For the reasons stated herein, the court enters judgment on behalf of the plaintiff and against the defendant. The plaintiff is entitled to the medical and hospitalization benefits provided under the policy without relinquishing his right to maintain, and retain the proceeds from, a third party action.
It is so ordered.
NOTES
[1] The court is aware that the policy expressly provides that the consent of the insured is not required to modify the policy. Consent is, however, a separate issue apart from the independent question of whether notice of modification is required. See 68 A.L.R. 2d 249 (1959).
[2] This annotation and its later Case Service Supplement comprehensively catalogue the decisions embracing the majority and minority positions and the reader is referred there for a complete listing of decisions addressing the notice issue.
[3] The court finds that the Lindgren holding would apply even though the plaintiff did not contribute directly to the plan. The notice requirement has recently been applied regardless of employee contribution, signalling a move away from the contribution/non-contribution distinction relied upon in some earlier decisions. Cf. Wilson v. Prudential Ins. Co., 144 N.J.Super. 497, 366 A.2d 357 (1976) (notice required with non-contributory policy). This recent move recognizes that group insurance benefits, whether or not directly contributed to by an employee, is essentially a form of compensation to the employee. In a case such as this, it can be fairly said that the plaintiff indirectly contributed to the plan through his union dues.
[4] Attorney fees.

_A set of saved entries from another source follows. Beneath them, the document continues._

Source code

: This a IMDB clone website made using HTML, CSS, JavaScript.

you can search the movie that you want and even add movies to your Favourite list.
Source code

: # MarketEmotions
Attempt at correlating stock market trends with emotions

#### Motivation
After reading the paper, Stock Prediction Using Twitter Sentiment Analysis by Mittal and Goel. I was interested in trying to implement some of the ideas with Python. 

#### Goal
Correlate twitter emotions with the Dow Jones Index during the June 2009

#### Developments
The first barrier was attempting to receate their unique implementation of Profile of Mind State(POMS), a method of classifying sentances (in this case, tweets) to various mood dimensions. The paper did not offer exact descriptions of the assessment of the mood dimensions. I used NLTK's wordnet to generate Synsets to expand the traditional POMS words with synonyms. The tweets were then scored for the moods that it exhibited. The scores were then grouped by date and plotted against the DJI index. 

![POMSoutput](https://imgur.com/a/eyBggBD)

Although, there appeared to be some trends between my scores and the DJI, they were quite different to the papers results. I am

In any action by or against a company wherein there is in issue the liability of a company on a policy or policies of insurance or the amount of the loss payable thereunder, or for an unreasonable delay in settling a claim, and it appears to the court that such action or delay is vexatious and unreasonable, the court may allow as part of the taxable costs in the action reasonable attorney fees, other costs, plus an amount not to exceed any one of the following amounts:
(a) 25% of the amount which the court or jury finds such party is entitled to recover against the company, exclusive of all costs;
(b) $5,000;
(c) the excess of the amount which the court or jury finds such party is entitled to recover, exclusive of costs, over the amount, if any, which the company offered to pay in settlement of the claim prior to the action.
(2) Where there are several policies insuring the same insured against the same loss whether issued by the same or by different companies, the court may fix the amount of the allowance so that the total attorney fees on account of one loss shall not be increased by reason of the fact that the insured brings separate suits on such policies.